Since Dec. 29, just 7 percent of the county’s Black and Hispanic eligible population had been inoculated compared to 70 percent of whites, according to statistics presented to the Palm Beach County Commission on Tuesday. Consistent with Gov. Ron DeSantis’ order, Palm Beach County is only vaccinating long-term care facility staff, persons 65 years of age and older, and healthcare personnel with direct patient contact.
“Seventy percent versus 7 percent? I think we can do much better,’’ he said. “We can’t lose sight of the fact that we have a whole underserved population.’’
Palm Beach County has vaccinated 130,027 people. That’s 8.7 percent of the county’s population, a higher percentage than Miami-Dade (5.7 percent) and Broward (6.4 percent) counties.
Weinroth challenged county managers and state health officials to “re-double the efforts as far as these underserved communities are concerned because it really is a glaring disparity we cannot accept. Shame on us for allowing this to continue this way.’’
Efforts have been made by churches to offer vaccinations to underserved communities. While the vice mayor applauded those efforts, he said more needs to be done by local government to wipe out the virus.
“We also have to do something about people who don’t trust us. There is a tremendous lack of trust and we have to make people feel that this vaccine is not going to kill them. That’s what’s apparent in these numbers,’’ he said.
Weinroth joins Daniella Pierre, the President of NAACP Miami, as public figures who have recently been pushing for equitable vaccine access in South Florida. The region is home to the largest percentage of Caribbean-Americans and Black population in Florida. At a recent press conference, Pierre called for educational outreach in the Black community via avenues besides the typically used churches and supermarkets, which could include hair salons, laundromats, or public transit stations.
Additionally, Weinroth joined commissioners in calling for improvements to the appointment reservation system.

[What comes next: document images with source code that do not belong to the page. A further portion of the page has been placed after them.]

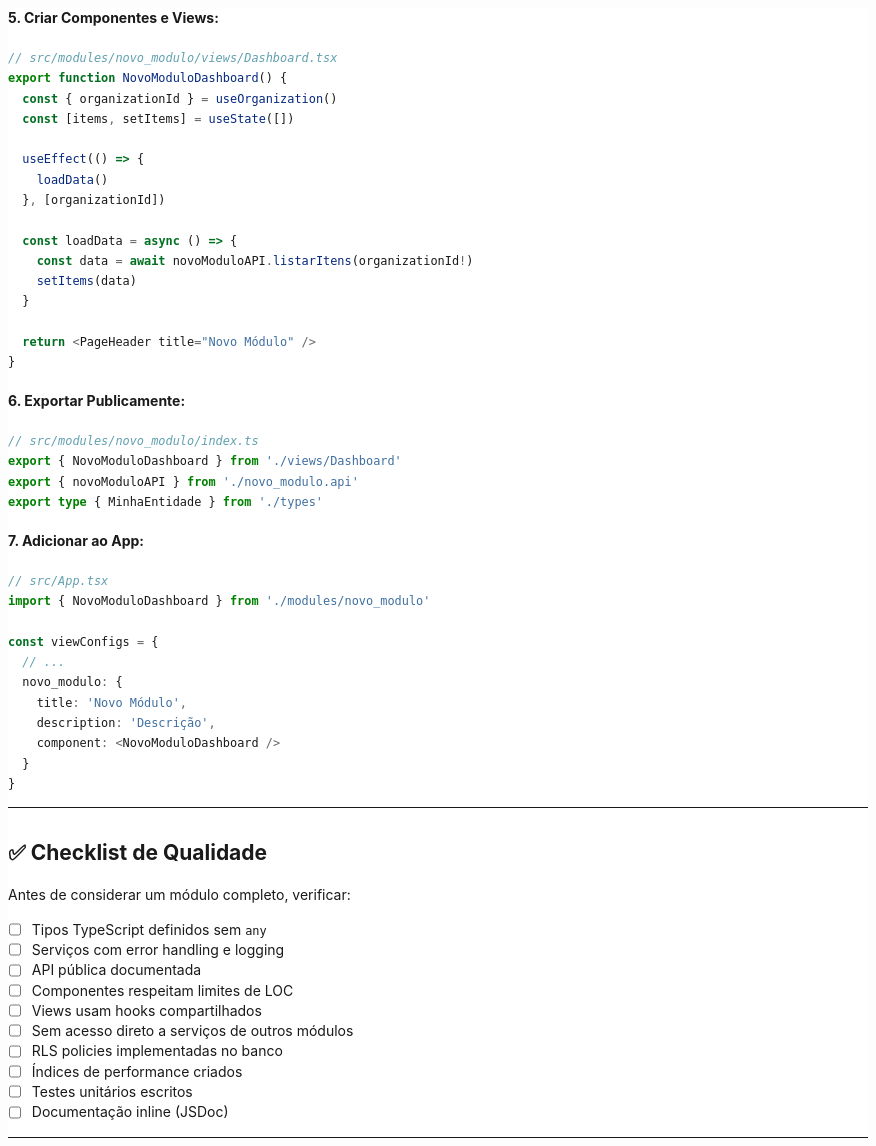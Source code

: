 #### **5. Criar Componentes e Views:**
```typescript
// src/modules/novo_modulo/views/Dashboard.tsx
export function NovoModuloDashboard() {
  const { organizationId } = useOrganization()
  const [items, setItems] = useState([])
  
  useEffect(() => {
    loadData()
  }, [organizationId])
  
  const loadData = async () => {
    const data = await novoModuloAPI.listarItens(organizationId!)
    setItems(data)
  }
  
  return <PageHeader title="Novo Módulo" />
}
```

#### **6. Exportar Publicamente:**
```typescript
// src/modules/novo_modulo/index.ts
export { NovoModuloDashboard } from './views/Dashboard'
export { novoModuloAPI } from './novo_modulo.api'
export type { MinhaEntidade } from './types'
```

#### **7. Adicionar ao App:**
```typescript
// src/App.tsx
import { NovoModuloDashboard } from './modules/novo_modulo'

const viewConfigs = {
  // ...
  novo_modulo: {
    title: 'Novo Módulo',
    description: 'Descrição',
    component: <NovoModuloDashboard />
  }
}
```

---

## **✅ Checklist de Qualidade**

Antes de considerar um módulo completo, verificar:

- [ ] Tipos TypeScript definidos sem `any`
- [ ] Serviços com error handling e logging
- [ ] API pública documentada
- [ ] Componentes respeitam limites de LOC
- [ ] Views usam hooks compartilhados
- [ ] Sem acesso direto a serviços de outros módulos
- [ ] RLS policies implementadas no banco
- [ ] Índices de performance criados
- [ ] Testes unitários escritos
- [ ] Documentação inline (JSDoc)

---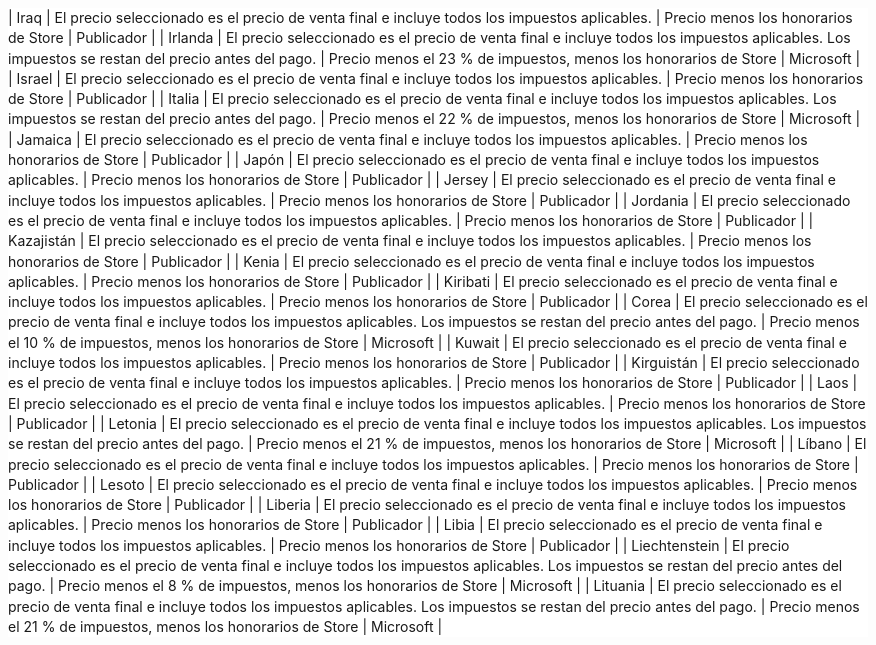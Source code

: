 | Iraq                             | El precio seleccionado es el precio de venta final e incluye todos los impuestos aplicables.                                                                   | Precio menos los honorarios de Store                 | Publicador          |
| Irlanda                          | El precio seleccionado es el precio de venta final e incluye todos los impuestos aplicables. Los impuestos se restan del precio antes del pago.              | Precio menos el 23 % de impuestos, menos los honorarios de Store | Microsoft          |
| Israel                           | El precio seleccionado es el precio de venta final e incluye todos los impuestos aplicables.                                                                   | Precio menos los honorarios de Store                 | Publicador          |
| Italia                            | El precio seleccionado es el precio de venta final e incluye todos los impuestos aplicables. Los impuestos se restan del precio antes del pago.              | Precio menos el 22 % de impuestos, menos los honorarios de Store | Microsoft          |
| Jamaica                          | El precio seleccionado es el precio de venta final e incluye todos los impuestos aplicables.                                                                   | Precio menos los honorarios de Store                 | Publicador          |
| Japón                            | El precio seleccionado es el precio de venta final e incluye todos los impuestos aplicables.                                                                   | Precio menos los honorarios de Store                 | Publicador          |
| Jersey                           | El precio seleccionado es el precio de venta final e incluye todos los impuestos aplicables.                                                                   | Precio menos los honorarios de Store                 | Publicador          |
| Jordania                           | El precio seleccionado es el precio de venta final e incluye todos los impuestos aplicables.  | Precio menos los honorarios de Store                 | Publicador          |
| Kazajistán                       | El precio seleccionado es el precio de venta final e incluye todos los impuestos aplicables.                                                                   | Precio menos los honorarios de Store                 | Publicador          |
| Kenia                            | El precio seleccionado es el precio de venta final e incluye todos los impuestos aplicables.  | Precio menos los honorarios de Store                 | Publicador          |
| Kiribati                         | El precio seleccionado es el precio de venta final e incluye todos los impuestos aplicables.                                                                   | Precio menos los honorarios de Store                 | Publicador          |
| Corea                            | El precio seleccionado es el precio de venta final e incluye todos los impuestos aplicables. Los impuestos se restan del precio antes del pago.              | Precio menos el 10 % de impuestos, menos los honorarios de Store | Microsoft          |
| Kuwait                           | El precio seleccionado es el precio de venta final e incluye todos los impuestos aplicables.                                                                   | Precio menos los honorarios de Store                 | Publicador          |
| Kirguistán                       | El precio seleccionado es el precio de venta final e incluye todos los impuestos aplicables.                                                                   | Precio menos los honorarios de Store                 | Publicador          |
| Laos                             | El precio seleccionado es el precio de venta final e incluye todos los impuestos aplicables.                                                                   | Precio menos los honorarios de Store                 | Publicador          |
| Letonia                           | El precio seleccionado es el precio de venta final e incluye todos los impuestos aplicables. Los impuestos se restan del precio antes del pago.              | Precio menos el 21 % de impuestos, menos los honorarios de Store | Microsoft          |
| Líbano                          | El precio seleccionado es el precio de venta final e incluye todos los impuestos aplicables.                                                                   | Precio menos los honorarios de Store                 | Publicador          |
| Lesoto                          | El precio seleccionado es el precio de venta final e incluye todos los impuestos aplicables.                                                                   | Precio menos los honorarios de Store                 | Publicador          |
| Liberia                          | El precio seleccionado es el precio de venta final e incluye todos los impuestos aplicables.                                                                   | Precio menos los honorarios de Store                 | Publicador          |
| Libia                            | El precio seleccionado es el precio de venta final e incluye todos los impuestos aplicables.                                                                   | Precio menos los honorarios de Store                 | Publicador          |
| Liechtenstein                    | El precio seleccionado es el precio de venta final e incluye todos los impuestos aplicables. Los impuestos se restan del precio antes del pago.              | Precio menos el 8 % de impuestos, menos los honorarios de Store  | Microsoft          |
| Lituania                        | El precio seleccionado es el precio de venta final e incluye todos los impuestos aplicables. Los impuestos se restan del precio antes del pago.              | Precio menos el 21 % de impuestos, menos los honorarios de Store | Microsoft          |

“I think we all agree it’s been a case of ‘whack a mole’ where people have been going in one direction and then rushing in another,’’ he said.
“We need to have one unified vaccination reservation system where people feel equity, feel fairness and feel that if they get on the list on a certain date, their place on the list will be preserved and someone is not going to jump ahead of them because a site opened up with a couple of hundred doses.”